===== Input records

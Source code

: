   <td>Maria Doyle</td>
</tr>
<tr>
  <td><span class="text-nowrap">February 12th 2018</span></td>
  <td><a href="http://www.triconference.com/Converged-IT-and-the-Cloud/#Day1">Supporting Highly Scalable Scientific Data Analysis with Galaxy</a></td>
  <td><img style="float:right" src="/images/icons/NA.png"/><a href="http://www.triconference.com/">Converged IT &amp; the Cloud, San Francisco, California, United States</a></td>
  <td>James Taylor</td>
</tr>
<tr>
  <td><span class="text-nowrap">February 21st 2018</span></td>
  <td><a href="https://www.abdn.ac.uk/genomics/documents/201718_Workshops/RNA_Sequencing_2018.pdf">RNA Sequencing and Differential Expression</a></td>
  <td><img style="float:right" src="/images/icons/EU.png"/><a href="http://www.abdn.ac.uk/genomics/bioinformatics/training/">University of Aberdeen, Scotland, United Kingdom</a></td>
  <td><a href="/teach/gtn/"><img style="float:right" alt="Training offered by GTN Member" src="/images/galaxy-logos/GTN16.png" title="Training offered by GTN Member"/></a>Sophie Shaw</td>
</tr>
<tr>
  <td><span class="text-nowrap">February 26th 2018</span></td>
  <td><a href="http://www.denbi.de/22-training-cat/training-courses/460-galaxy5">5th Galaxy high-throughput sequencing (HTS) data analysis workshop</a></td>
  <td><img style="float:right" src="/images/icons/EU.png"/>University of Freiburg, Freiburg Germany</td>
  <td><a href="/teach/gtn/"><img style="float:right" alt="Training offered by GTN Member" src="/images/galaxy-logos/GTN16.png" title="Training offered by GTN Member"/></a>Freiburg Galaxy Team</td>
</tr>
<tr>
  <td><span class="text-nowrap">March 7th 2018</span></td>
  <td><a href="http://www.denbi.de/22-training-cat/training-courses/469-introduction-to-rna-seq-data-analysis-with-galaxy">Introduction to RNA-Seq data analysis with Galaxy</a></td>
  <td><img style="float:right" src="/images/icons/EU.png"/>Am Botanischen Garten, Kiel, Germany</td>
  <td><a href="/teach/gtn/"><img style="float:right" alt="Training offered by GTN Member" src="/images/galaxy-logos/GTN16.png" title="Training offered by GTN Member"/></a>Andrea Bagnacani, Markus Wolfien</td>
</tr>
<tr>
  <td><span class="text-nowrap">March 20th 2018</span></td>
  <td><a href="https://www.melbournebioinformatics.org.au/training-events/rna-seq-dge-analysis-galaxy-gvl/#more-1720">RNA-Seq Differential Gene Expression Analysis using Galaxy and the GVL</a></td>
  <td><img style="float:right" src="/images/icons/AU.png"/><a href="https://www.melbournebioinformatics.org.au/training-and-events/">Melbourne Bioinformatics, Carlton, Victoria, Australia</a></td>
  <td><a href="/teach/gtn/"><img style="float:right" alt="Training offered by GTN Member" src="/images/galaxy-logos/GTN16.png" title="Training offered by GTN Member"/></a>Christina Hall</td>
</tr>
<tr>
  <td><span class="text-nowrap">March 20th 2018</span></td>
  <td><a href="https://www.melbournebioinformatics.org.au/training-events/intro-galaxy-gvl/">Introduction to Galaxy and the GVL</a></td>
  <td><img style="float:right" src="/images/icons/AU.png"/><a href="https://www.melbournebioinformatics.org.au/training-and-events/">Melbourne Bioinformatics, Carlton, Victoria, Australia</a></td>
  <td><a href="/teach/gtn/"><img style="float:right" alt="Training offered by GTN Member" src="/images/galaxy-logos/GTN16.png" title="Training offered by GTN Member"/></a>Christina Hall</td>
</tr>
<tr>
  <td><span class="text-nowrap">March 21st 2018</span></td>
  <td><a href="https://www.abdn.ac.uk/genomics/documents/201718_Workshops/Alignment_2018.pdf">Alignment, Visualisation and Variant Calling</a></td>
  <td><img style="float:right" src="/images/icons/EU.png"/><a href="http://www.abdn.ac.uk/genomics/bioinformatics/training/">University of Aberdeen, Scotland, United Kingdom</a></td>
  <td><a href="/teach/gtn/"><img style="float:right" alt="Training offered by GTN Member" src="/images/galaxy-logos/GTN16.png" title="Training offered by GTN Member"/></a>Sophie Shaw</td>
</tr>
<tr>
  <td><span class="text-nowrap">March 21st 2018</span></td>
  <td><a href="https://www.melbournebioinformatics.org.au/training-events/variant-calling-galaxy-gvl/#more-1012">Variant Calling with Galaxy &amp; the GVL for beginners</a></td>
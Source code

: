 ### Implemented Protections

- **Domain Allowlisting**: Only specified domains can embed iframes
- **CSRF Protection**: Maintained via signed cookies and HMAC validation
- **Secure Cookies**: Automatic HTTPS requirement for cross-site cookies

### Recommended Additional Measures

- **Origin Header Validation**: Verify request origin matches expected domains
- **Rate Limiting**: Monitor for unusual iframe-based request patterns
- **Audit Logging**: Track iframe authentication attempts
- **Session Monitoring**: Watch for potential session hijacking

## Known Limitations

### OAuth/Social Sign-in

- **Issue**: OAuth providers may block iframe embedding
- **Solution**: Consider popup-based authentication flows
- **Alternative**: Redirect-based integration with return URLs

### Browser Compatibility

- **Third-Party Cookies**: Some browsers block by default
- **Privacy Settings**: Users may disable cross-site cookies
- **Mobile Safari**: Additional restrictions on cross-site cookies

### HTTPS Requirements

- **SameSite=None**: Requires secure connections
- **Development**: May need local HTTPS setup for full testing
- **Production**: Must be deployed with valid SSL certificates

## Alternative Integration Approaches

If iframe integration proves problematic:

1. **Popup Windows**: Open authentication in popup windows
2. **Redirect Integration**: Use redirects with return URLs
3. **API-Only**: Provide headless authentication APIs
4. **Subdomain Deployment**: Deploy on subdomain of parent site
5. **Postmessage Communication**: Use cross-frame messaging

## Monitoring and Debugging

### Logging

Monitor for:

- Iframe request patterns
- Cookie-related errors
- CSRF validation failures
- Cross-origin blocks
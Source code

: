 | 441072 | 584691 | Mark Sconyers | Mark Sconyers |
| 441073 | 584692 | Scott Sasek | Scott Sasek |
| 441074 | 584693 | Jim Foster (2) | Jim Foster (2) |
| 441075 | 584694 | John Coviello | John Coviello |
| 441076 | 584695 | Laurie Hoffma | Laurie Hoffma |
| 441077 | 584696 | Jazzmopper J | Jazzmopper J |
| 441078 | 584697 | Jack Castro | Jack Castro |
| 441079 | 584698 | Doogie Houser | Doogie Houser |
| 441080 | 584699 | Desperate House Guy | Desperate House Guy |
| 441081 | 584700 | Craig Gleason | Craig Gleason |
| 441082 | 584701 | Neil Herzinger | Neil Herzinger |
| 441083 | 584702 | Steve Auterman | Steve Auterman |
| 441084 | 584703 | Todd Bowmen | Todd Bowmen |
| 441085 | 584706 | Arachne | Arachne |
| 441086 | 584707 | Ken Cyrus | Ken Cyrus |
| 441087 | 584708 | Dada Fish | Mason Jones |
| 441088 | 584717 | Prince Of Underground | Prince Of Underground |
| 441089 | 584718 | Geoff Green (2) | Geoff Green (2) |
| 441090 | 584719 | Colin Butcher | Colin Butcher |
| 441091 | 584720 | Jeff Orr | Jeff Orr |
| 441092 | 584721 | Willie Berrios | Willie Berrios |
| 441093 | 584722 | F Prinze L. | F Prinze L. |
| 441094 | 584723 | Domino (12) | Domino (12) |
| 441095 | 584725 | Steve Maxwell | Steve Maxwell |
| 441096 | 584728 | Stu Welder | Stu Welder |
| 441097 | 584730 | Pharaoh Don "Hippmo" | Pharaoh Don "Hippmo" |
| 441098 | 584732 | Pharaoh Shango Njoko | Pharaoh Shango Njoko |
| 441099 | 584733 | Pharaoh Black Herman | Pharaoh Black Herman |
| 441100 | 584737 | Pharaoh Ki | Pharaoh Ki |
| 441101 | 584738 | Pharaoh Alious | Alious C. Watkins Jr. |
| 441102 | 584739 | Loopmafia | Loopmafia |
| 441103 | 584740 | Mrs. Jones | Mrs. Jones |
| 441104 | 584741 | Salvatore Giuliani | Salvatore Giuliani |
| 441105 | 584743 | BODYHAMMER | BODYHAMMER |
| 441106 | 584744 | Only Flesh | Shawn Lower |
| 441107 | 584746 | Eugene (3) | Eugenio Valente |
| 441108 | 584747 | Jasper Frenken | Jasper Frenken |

==========

### Exercise directions
Provide an exact transcript of the lines from the one that holds "Berrios | Willie Berrios |" through the final line of the data above.

### Task response
| 441092 | 584721 | Willie Berrios | Willie Berrios |
| 441093 | 584722 | F Prinze L. | F Prinze L. |
| 441094 | 584723 | Domino (12) | Domino (12) |
| 441095 | 584725 | Steve Maxwell | Steve Maxwell |
| 441096 | 584728 | Stu Welder | Stu Welder |
| 441097 | 584730 | Pharaoh Don "Hippmo" | Pharaoh Don "Hippmo" |
| 441098 | 584732 | Pharaoh Shango Njoko | Pharaoh Shango Njoko |
| 441099 | 584733 | Pharaoh Black Herman | Pharaoh Black Herman |
| 441100 | 584737 | Pharaoh Ki | Pharaoh Ki |
| 441101 | 584738 | Pharaoh Alious | Alious C. Watkins Jr. |
| 441102 | 584739 | Loopmafia | Loopmafia |
| 441103 | 584740 | Mrs. Jones | Mrs. Jones |
| 441104 | 584741 | Salvatore Giuliani | Salvatore Giuliani |
| 441105 | 584743 | BODYHAMMER | BODYHAMMER |
| 441106 | 584744 | Only Flesh | Shawn Lower |
| 441107 | 584746 | Eugene (3) | Eugenio Valente |
| 441108 | 584747 | Jasper Frenken | Jasper Frenken |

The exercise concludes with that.